Squeeze an orange into a glass and see what happens. Carton juices have additives
Okay, I had a Google and can't find anything about the cholesterol thing mentioned above. Anyone have any links to any research?
Are they AKiss? Well then I would think the natural whatever in milk would become whatever when churned and turned into butter as well. Are they?
In other words...I think most of this is bullshit and woo and not based on anything but opinion.
Eat less. Move more. Gain control.
That's my motto. And I really have trademarked it...
All edible-by-humans rapeseed oil (or canola) comes from oilseed rape that has been selectively bred to be lower in erucic acid, which may have an adverse effect on heart tissue in humans (but this hasn't been conclusively proven). It is now also available from genetically engineered oilseed rape as well.
As said before, cooking with oils that are high in polyunsaturated fats is bad because they are prone to chemical changes at high temperatures. Mono-unsaturated oils, such as olive oil, are less prone to these changes; and saturated fats least prone to such changes. Of course if you heat any fat to smoking point you will get changes anyway, which are undesirable for health purposes.
As we produce most of the cholesterol we require in our own bodies (~80%), restricting consumption is fairly pointless, except in cases of familial hypercholesterolaemia, where all fats are heavily restricted.

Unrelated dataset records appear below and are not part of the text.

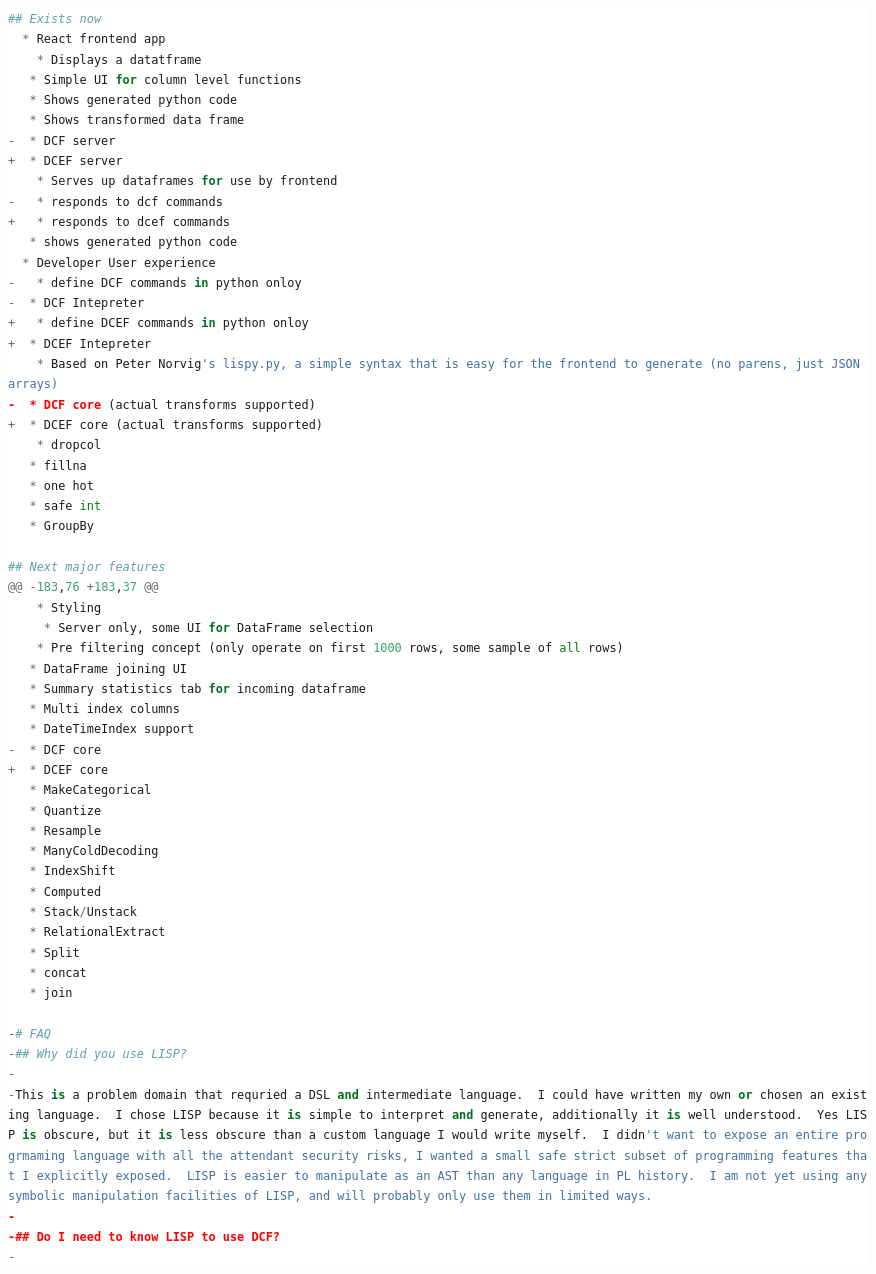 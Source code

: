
  ```python
 ## Exists now
   * React frontend app
     * Displays a datatframe
 	* Simple UI for column level functions
 	* Shows generated python code
 	* Shows transformed data frame
-  * DCF server
+  * DCEF server
     * Serves up dataframes for use by frontend
-	* responds to dcf commands
+	* responds to dcef commands
 	* shows generated python code
   * Developer User experience
-	* define DCF commands in python onloy
-  * DCF Intepreter
+	* define DCEF commands in python onloy
+  * DCEF Intepreter
     * Based on Peter Norvig's lispy.py, a simple syntax that is easy for the frontend to generate (no parens, just JSON arrays)
-  * DCF core (actual transforms supported)
+  * DCEF core (actual transforms supported)
     * dropcol
 	* fillna
 	* one hot
 	* safe int
 	* GroupBy
 
 ## Next major features
@@ -183,76 +183,37 @@
     * Styling
 	  * Server only, some UI for DataFrame selection
     * Pre filtering concept (only operate on first 1000 rows, some sample of all rows)
 	* DataFrame joining UI
 	* Summary statistics tab for incoming dataframe
 	* Multi index columns
 	* DateTimeIndex support
-  * DCF core
+  * DCEF core
 	* MakeCategorical
 	* Quantize
 	* Resample
 	* ManyColdDecoding
 	* IndexShift
 	* Computed
 	* Stack/Unstack
 	* RelationalExtract
 	* Split
 	* concat
 	* join
 	
-# FAQ
-## Why did you use LISP?
-
-This is a problem domain that requried a DSL and intermediate language.  I could have written my own or chosen an existing language.  I chose LISP because it is simple to interpret and generate, additionally it is well understood.  Yes LISP is obscure, but it is less obscure than a custom language I would write myself.  I didn't want to expose an entire progrmaming language with all the attendant security risks, I wanted a small safe strict subset of programming features that I explicitly exposed.  LISP is easier to manipulate as an AST than any language in PL history.  I am not yet using any symbolic manipulation facilities of LISP, and will probably only use them in limited ways. 
-
-## Do I need to know LISP to use DCF?
-
 ```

One of the things that can change the amount of cholesterol that we produce is to exercise more, because that increases our requirement for coenzyme Q10, which is an energy source for mitochondria in muscles. Coenzyme Q10 and cholesterol share a common biochemical pathway up to a certain point, where it diverges - so doing more exercise --> need more Q10 --> less cholesterol produced.
Sadly, most pharmaceutical statins block the pathway while it is still common, thus reducing people's ability to produce coenzyme Q 10 as well as cholesterol (not too clever, really).